The critisism continues on the next paragraph, saying that if you don’t learn a foreign language “you are not making enough of your individual potencial”. Here, the writer uses the pathos technique, aiming towards the feeling that the audience could do better and that they are not using their abilities and faculties. It is not important to learn another language to “schmooze your foreign boss” or “order a beer or a room in another country”, but to give the most that you can give, utilising your potencial.

Once again the author attacks the English language to make them feel small and, therefore, liking the idea of learning another language. The writer uses logos (factual informations) to show the audience the reality of the “so-called ‘world language'”. He gives statistics about the percentage of people that use English as a first language and a percentage of those who don’t. This statistics show the minority that the English speakers are, and that is the effect that the author tries to make, the feeling of being small and the need of opening their minds to other cultures, to be part of the human society.

This is also what is portrayed in the image that is included on the article. There is this lonely fish in a tiny fish bowl, representing the English language in comparison with the another thousands of languages that exist in the world that are represented by the fishes in the other huge fish bowl. The fish that embodies the English community is not looking to the other fish bowl, ignoring the fact that there are many more foreign languages than English, being a close-minded society the english-speakers. This clearly links with the exposed in the previous paragraph, and also is on top of the place where this percentage is shown in the article.

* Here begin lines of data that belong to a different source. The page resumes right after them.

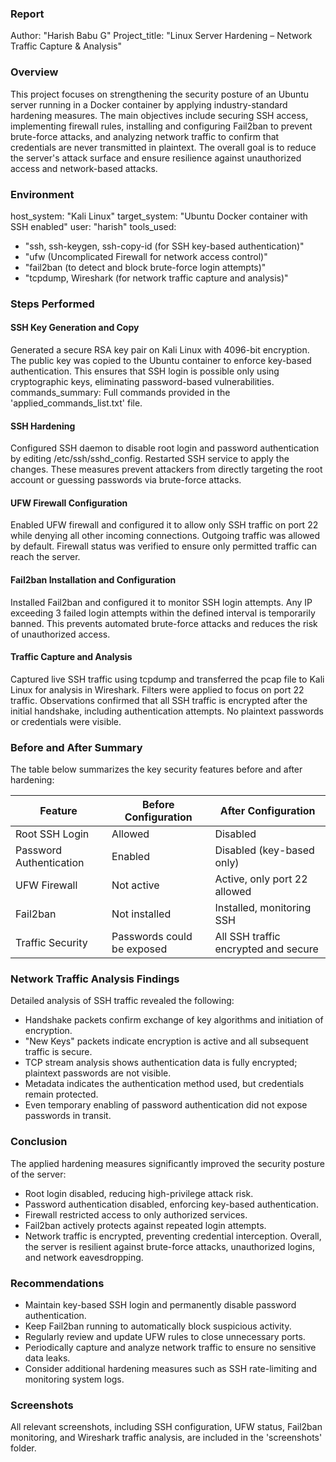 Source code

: ### Report
Author: "Harish Babu G"
Project_title: "Linux Server Hardening – Network Traffic Capture & Analysis"

### Overview
  This project focuses on strengthening the security posture of an Ubuntu server 
  running in a Docker container by applying industry-standard hardening measures. 
  The main objectives include securing SSH access, implementing firewall rules, 
  installing and configuring Fail2ban to prevent brute-force attacks, and analyzing 
  network traffic to confirm that credentials are never transmitted in plaintext. 
  The overall goal is to reduce the server's attack surface and ensure resilience 
  against unauthorized access and network-based attacks.

### Environment
host_system: "Kali Linux"
target_system: "Ubuntu Docker container with SSH enabled"
user: "harish"
tools_used:
  - "ssh, ssh-keygen, ssh-copy-id (for SSH key-based authentication)"
  - "ufw (Uncomplicated Firewall for network access control)"
  - "fail2ban (to detect and block brute-force login attempts)"
  - "tcpdump, Wireshark (for network traffic capture and analysis)"

### Steps Performed

#### SSH Key Generation and Copy
  Generated a secure RSA key pair on Kali Linux with 4096-bit encryption. The public 
  key was copied to the Ubuntu container to enforce key-based authentication. 
  This ensures that SSH login is possible only using cryptographic keys, 
  eliminating password-based vulnerabilities.
commands_summary: 
  Full commands provided in the 'applied_commands_list.txt' file.

#### SSH Hardening
  Configured SSH daemon to disable root login and password authentication by editing 
  /etc/ssh/sshd_config. Restarted SSH service to apply the changes. These measures 
  prevent attackers from directly targeting the root account or guessing passwords 
  via brute-force attacks.

#### UFW Firewall Configuration
  Enabled UFW firewall and configured it to allow only SSH traffic on port 22 while 
  denying all other incoming connections. Outgoing traffic was allowed by default. 
  Firewall status was verified to ensure only permitted traffic can reach the server.

#### Fail2ban Installation and Configuration
  Installed Fail2ban and configured it to monitor SSH login attempts. Any IP exceeding 
  3 failed login attempts within the defined interval is temporarily banned. This 
  prevents automated brute-force attacks and reduces the risk of unauthorized access.

#### Traffic Capture and Analysis
  Captured live SSH traffic using tcpdump and transferred the pcap file to Kali 
  Linux for analysis in Wireshark. Filters were applied to focus on port 22 traffic. 
  Observations confirmed that all SSH traffic is encrypted after the initial handshake, 
  including authentication attempts. No plaintext passwords or credentials were visible.

### Before and After Summary
  The table below summarizes the key security features before and after hardening:

| Feature                  | Before Configuration           | After Configuration                      |
|---------------------------|--------------------------------|-----------------------------------------|
| Root SSH Login            | Allowed                        | Disabled                                 |
| Password Authentication   | Enabled                        | Disabled (key-based only)                |
| UFW Firewall              | Not active                     | Active, only port 22 allowed            |
| Fail2ban                  | Not installed                  | Installed, monitoring SSH                |
| Traffic Security          | Passwords could be exposed     | All SSH traffic encrypted and secure    |

### Network Traffic Analysis Findings
  Detailed analysis of SSH traffic revealed the following:
  - Handshake packets confirm exchange of key algorithms and initiation of encryption.
  - "New Keys" packets indicate encryption is active and all subsequent traffic is secure.
  - TCP stream analysis shows authentication data is fully encrypted; plaintext passwords are not visible.
  - Metadata indicates the authentication method used, but credentials remain protected.
  - Even temporary enabling of password authentication did not expose passwords in transit.

### Conclusion
  The applied hardening measures significantly improved the security posture of the server:
  - Root login disabled, reducing high-privilege attack risk.
  - Password authentication disabled, enforcing key-based authentication.
  - Firewall restricted access to only authorized services.
  - Fail2ban actively protects against repeated login attempts.
  - Network traffic is encrypted, preventing credential interception.
  Overall, the server is resilient against brute-force attacks, unauthorized logins, and network eavesdropping.

### Recommendations
- Maintain key-based SSH login and permanently disable password authentication.
- Keep Fail2ban running to automatically block suspicious activity.
- Regularly review and update UFW rules to close unnecessary ports.
- Periodically capture and analyze network traffic to ensure no sensitive data leaks.
- Consider additional hardening measures such as SSH rate-limiting and monitoring system logs.

### Screenshots
  All relevant screenshots, including SSH configuration, UFW status, Fail2ban monitoring, 
  and Wireshark traffic analysis, are included in the 'screenshots' folder.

In the final paragraphs the author appeals to the ethics of the audience once again, telling that “a desdain for, or lack of interest in, the others (languages) does not seem to me to be civilised” giving his opinion about not learning a foreign language. He uses the words “desdain” and “lack” to emphasize his opinion of being against people not learning another language. He continues with his opinion saying that “Foreigners will go on learning English, regardless. The British have an obligation, it seems to me, to reciprocate”.  Once again, connotation. He calls the audience to do their obligation of speaking a foreign language, because, even though the audience learns another language, the foreigners will learn English and this is the same difficulty for the foreigners than for the British. He asks for empathy from the audience.

It is also important to note the use of imperative language through-out all the extract, giving orders to the audience, beign direct to the audience. This language is used in order to call the audience to make a change. The pronoun “you” is used very frequently to make the audience feel like it is something personal with the reader.

IB Writing Task


In previous classes we have studied about Mass Media and its technique of omitting information, bias and more. The task consists in writing a short story, blog, speech, opinion column, about this topic in less of a thousand words. I picked a blog entry because I could write directly to the audience, making a sense of empathy. It is a fictional situation , but a very interesting story that is supposed to steal the audience attention, as a result of the possibility that it could happen (a car crash).

The task starts with “yesterday I lived a tragedy”, creating curiosity in the reader and accomplishing to get them interested on the task. This accident described in the task, makes an introduction of how the media can be, reaching the limit of ignoring the health of a agonising man and then defame a person’s reputation. I also tried to use as much description as I could, to make the situation more grotesque and for the audience to make an image in their heads.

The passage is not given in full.